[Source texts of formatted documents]
--- START ---
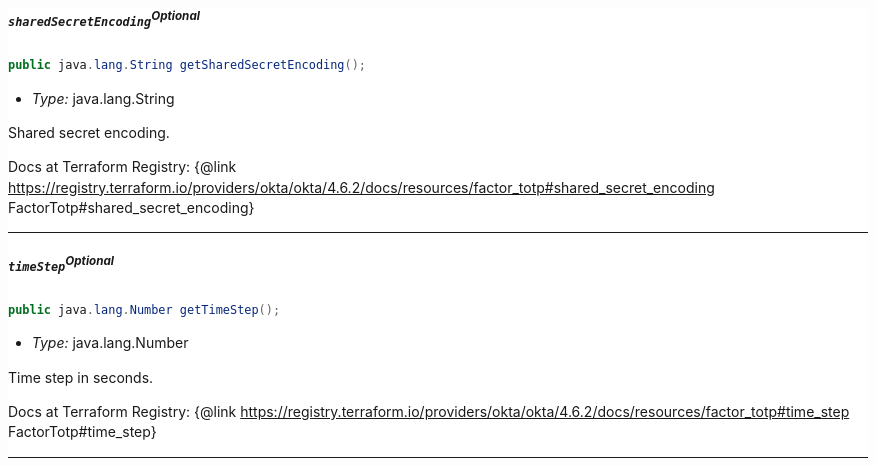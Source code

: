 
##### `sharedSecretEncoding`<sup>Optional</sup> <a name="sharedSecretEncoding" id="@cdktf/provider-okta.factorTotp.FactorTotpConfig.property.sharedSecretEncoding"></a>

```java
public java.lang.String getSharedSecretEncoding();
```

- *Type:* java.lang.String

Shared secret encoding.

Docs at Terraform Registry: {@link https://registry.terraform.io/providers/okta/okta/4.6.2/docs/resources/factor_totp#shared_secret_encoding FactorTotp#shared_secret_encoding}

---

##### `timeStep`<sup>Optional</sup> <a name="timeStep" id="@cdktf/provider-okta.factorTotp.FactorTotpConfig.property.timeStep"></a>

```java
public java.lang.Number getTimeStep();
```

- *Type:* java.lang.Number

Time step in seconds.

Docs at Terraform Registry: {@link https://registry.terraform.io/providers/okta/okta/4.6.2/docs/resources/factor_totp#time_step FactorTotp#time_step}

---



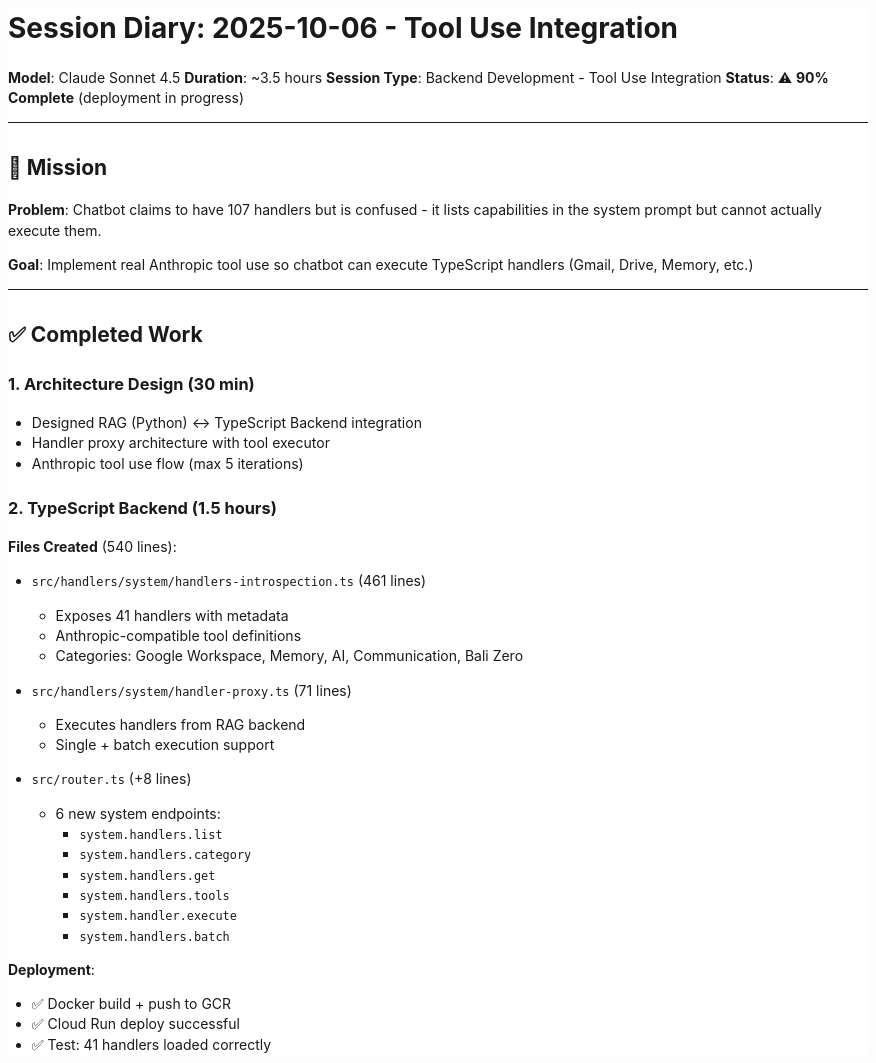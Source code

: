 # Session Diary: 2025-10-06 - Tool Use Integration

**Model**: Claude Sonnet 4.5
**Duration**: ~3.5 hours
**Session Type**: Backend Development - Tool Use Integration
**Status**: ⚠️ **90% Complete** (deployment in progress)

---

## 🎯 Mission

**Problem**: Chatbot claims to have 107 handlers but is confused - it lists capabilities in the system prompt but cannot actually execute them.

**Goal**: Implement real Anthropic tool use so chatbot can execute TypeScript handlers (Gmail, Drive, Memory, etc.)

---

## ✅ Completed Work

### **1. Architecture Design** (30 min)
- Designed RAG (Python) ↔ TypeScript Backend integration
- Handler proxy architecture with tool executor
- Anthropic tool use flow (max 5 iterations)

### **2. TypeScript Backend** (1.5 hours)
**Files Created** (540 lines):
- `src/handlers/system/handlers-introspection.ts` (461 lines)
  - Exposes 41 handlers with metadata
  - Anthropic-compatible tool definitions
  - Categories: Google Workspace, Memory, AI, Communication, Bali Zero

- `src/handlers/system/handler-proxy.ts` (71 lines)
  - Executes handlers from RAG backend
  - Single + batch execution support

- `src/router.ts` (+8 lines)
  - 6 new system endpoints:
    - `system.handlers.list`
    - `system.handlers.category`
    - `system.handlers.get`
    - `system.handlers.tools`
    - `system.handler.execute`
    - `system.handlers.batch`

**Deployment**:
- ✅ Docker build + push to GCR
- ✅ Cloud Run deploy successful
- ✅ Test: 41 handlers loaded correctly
--- END ---
◆ Instructions for the task ◆
Among the entries above, count every line containing the string "Registry". Your reply must be that number alone.

◆ Task result ◆
2